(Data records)

══════

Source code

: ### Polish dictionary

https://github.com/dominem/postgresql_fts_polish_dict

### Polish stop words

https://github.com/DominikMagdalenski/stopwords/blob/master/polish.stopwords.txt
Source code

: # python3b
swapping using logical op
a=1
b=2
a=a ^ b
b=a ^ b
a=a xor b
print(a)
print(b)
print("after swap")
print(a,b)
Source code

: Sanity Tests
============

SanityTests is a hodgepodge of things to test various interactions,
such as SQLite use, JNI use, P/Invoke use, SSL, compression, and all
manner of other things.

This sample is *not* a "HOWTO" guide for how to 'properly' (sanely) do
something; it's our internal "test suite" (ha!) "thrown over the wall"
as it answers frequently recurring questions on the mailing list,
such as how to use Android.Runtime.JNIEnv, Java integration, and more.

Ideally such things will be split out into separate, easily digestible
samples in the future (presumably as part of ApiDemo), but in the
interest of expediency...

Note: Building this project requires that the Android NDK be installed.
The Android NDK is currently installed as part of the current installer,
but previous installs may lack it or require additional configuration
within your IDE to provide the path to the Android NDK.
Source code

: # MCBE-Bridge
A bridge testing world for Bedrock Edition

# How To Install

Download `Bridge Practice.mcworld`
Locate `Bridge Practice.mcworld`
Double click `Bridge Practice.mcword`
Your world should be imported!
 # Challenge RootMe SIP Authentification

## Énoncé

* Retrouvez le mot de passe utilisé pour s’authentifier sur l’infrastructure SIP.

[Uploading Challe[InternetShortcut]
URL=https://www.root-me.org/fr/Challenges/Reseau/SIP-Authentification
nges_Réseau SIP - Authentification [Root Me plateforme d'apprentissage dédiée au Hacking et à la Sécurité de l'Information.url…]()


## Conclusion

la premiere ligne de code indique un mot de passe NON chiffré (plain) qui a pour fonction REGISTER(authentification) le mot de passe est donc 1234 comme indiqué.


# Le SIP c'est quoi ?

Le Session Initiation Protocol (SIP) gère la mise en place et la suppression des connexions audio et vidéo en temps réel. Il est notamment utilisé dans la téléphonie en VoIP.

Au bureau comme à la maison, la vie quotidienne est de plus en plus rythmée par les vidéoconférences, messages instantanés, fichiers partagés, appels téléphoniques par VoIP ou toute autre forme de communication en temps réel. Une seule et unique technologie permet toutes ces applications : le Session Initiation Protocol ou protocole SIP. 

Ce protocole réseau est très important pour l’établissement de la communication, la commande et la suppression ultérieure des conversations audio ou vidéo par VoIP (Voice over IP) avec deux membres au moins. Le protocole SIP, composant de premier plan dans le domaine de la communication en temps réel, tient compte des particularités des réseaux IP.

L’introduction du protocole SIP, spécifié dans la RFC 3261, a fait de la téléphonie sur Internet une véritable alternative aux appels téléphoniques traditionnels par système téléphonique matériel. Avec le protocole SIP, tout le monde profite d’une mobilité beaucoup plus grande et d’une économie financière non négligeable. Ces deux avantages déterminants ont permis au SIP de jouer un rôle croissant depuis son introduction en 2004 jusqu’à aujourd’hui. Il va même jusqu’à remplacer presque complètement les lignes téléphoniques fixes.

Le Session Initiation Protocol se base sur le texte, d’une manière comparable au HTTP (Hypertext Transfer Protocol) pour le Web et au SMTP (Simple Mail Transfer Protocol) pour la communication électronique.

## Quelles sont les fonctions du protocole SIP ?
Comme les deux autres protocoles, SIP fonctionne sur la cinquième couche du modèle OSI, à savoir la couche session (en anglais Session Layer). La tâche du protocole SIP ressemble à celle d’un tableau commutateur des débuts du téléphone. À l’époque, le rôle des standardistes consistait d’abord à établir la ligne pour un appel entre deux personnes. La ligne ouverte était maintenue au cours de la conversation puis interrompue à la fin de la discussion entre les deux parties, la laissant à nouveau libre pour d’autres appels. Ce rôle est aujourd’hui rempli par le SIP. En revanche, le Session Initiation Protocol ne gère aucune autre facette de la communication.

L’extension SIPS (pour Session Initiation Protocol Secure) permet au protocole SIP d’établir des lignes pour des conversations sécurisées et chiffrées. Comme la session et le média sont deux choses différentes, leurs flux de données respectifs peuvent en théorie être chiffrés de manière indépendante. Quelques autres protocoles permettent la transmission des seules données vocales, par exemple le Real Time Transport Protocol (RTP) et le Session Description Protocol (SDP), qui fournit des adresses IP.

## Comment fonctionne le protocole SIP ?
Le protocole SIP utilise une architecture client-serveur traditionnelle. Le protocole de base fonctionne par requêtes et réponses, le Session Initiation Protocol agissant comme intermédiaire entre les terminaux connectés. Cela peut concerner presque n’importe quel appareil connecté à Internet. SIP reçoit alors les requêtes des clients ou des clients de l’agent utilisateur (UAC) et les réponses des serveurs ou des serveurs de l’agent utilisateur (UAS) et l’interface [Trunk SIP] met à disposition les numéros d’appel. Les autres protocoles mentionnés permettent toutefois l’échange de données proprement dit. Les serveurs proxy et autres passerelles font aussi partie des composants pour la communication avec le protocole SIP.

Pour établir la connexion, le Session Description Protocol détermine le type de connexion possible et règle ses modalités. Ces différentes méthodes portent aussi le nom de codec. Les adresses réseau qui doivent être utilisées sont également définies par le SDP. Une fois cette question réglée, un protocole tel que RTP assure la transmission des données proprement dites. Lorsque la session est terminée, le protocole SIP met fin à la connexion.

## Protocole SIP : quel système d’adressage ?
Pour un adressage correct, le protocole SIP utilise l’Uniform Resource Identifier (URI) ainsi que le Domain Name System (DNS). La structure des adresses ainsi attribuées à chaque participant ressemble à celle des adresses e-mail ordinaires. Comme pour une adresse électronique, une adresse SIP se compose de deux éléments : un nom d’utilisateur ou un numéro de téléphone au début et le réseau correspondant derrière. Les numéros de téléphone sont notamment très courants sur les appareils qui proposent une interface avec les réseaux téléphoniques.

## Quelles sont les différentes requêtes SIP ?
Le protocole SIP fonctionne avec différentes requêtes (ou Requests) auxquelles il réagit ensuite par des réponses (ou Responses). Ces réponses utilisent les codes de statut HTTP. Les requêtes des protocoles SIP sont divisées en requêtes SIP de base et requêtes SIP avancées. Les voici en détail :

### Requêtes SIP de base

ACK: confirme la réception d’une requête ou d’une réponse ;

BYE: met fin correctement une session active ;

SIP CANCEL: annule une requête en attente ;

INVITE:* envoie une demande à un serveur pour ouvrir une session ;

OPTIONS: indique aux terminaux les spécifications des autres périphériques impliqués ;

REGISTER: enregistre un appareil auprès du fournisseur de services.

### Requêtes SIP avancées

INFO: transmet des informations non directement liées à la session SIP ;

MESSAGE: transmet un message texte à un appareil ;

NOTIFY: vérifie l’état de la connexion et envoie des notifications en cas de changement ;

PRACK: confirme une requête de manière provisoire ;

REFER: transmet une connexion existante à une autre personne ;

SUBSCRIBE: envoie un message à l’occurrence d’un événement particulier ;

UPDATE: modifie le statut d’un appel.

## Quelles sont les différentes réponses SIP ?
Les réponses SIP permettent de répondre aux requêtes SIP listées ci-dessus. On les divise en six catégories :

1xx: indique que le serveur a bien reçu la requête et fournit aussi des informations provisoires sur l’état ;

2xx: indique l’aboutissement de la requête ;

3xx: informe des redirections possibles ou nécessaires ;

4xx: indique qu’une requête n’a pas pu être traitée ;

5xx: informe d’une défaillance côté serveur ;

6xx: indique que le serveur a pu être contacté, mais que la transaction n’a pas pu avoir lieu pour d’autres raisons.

══════

→ Problem details: Where a line of the records holds the word "notamment", copy that line.

→ Solution:
Le Session Initiation Protocol (SIP) gère la mise en place et la suppression des connexions audio et vidéo en temps réel. Il est notamment utilisé dans la téléphonie en VoIP.
Pour un adressage correct, le protocole SIP utilise l’Uniform Resource Identifier (URI) ainsi que le Domain Name System (DNS). La structure des adresses ainsi attribuées à chaque participant ressemble à celle des adresses e-mail ordinaires. Comme pour une adresse électronique, une adresse SIP se compose de deux éléments : un nom d’utilisateur ou un numéro de téléphone au début et le réseau correspondant derrière. Les numéros de téléphone sont notamment très courants sur les appareils qui proposent une interface avec les réseaux téléphoniques.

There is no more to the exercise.